◆ **Exercise aim**
Return all the lines below exactly. Any picture among them is omitted.

------ Data records

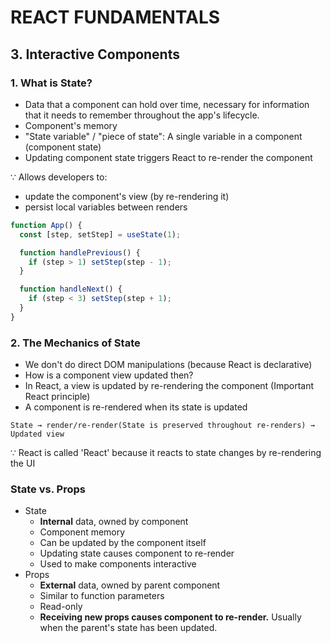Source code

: # REACT FUNDAMENTALS

## 3. Interactive Components

### 1. What is State?

- Data that a component can hold over time, necessary for information that it needs to remember throughout the app's lifecycle.
- Component's memory
- "State variable" / "piece of state": A single variable in a component (component state)
- Updating component state triggers React to re-render the component

∵ Allows developers to:

- update the component's view (by re-rendering it)
- persist local variables between renders

```javascript
function App() {
  const [step, setStep] = useState(1);

  function handlePrevious() {
    if (step > 1) setStep(step - 1);
  }

  function handleNext() {
    if (step < 3) setStep(step + 1);
  }
}
```

### 2. The Mechanics of State

- We don't do direct DOM manipulations
  (because React is declarative)
- How is a component view updated then?
- In React, a view is updated by re-rendering the component
  (Important React principle)
- A component is re-rendered when its state is updated

```
State → render/re-render(State is preserved throughout re-renders) → Updated view
```

∵ React is called 'React' because it reacts to state changes by re-rendering the UI

### State vs. Props

- State
  - **Internal** data, owned by component
  - Component memory
  - Can be updated by the component itself
  - Updating state causes component to re-render
  - Used to make components interactive
- Props
  - **External** data, owned by parent component
  - Similar to function parameters
  - Read-only
  - **Receiving new props causes component to re-render.** Usually when the parent's state has been updated.
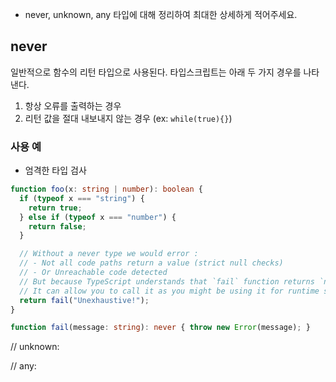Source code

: 
* never, unknown, any 타입에 대해 정리하여 최대한 상세하게 적어주세요.

## never

일반적으로 함수의 리턴 타입으로 사용된다. 타입스크립트는 아래 두 가지 경우를 나타낸다.

1. 항상 오류를 출력하는 경우
2. 리턴 값을 절대 내보내지 않는 경우 (ex: `while(true){}`)

### 사용 예

* 엄격한 타입 검사

```typescript
function foo(x: string | number): boolean {
  if (typeof x === "string") {
    return true;
  } else if (typeof x === "number") {
    return false;
  }

  // Without a never type we would error :
  // - Not all code paths return a value (strict null checks)
  // - Or Unreachable code detected
  // But because TypeScript understands that `fail` function returns `never`
  // It can allow you to call it as you might be using it for runtime safety / exhaustive checks.
  return fail("Unexhaustive!");
}

function fail(message: string): never { throw new Error(message); }
```

// unknown:

// any:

------------

◆ **Solved exercise**
Source code

: # REACT FUNDAMENTALS

## 3. Interactive Components

### 1. What is State?

- Data that a component can hold over time, necessary for information that it needs to remember throughout the app's lifecycle.
- Component's memory
- "State variable" / "piece of state": A single variable in a component (component state)
- Updating component state triggers React to re-render the component

∵ Allows developers to:

- update the component's view (by re-rendering it)
- persist local variables between renders

```javascript
function App() {
  const [step, setStep] = useState(1);

  function handlePrevious() {
    if (step > 1) setStep(step - 1);
  }

  function handleNext() {
    if (step < 3) setStep(step + 1);
  }
}
```

### 2. The Mechanics of State

- We don't do direct DOM manipulations
  (because React is declarative)
- How is a component view updated then?
- In React, a view is updated by re-rendering the component
  (Important React principle)
- A component is re-rendered when its state is updated

```
State → render/re-render(State is preserved throughout re-renders) → Updated view
```

∵ React is called 'React' because it reacts to state changes by re-rendering the UI

### State vs. Props

- State
  - **Internal** data, owned by component
  - Component memory
  - Can be updated by the component itself
  - Updating state causes component to re-render
  - Used to make components interactive
- Props
  - **External** data, owned by parent component
  - Similar to function parameters
  - Read-only
  - **Receiving new props causes component to re-render.** Usually when the parent's state has been updated.
Source code

: 
* never, unknown, any 타입에 대해 정리하여 최대한 상세하게 적어주세요.

## never

일반적으로 함수의 리턴 타입으로 사용된다. 타입스크립트는 아래 두 가지 경우를 나타낸다.

1. 항상 오류를 출력하는 경우
2. 리턴 값을 절대 내보내지 않는 경우 (ex: `while(true){}`)

### 사용 예

* 엄격한 타입 검사

```typescript
function foo(x: string | number): boolean {
  if (typeof x === "string") {
    return true;
  } else if (typeof x === "number") {
    return false;
  }

  // Without a never type we would error :
  // - Not all code paths return a value (strict null checks)
  // - Or Unreachable code detected
  // But because TypeScript understands that `fail` function returns `never`
  // It can allow you to call it as you might be using it for runtime safety / exhaustive checks.
  return fail("Unexhaustive!");
}

function fail(message: string): never { throw new Error(message); }
```

// unknown:

// any:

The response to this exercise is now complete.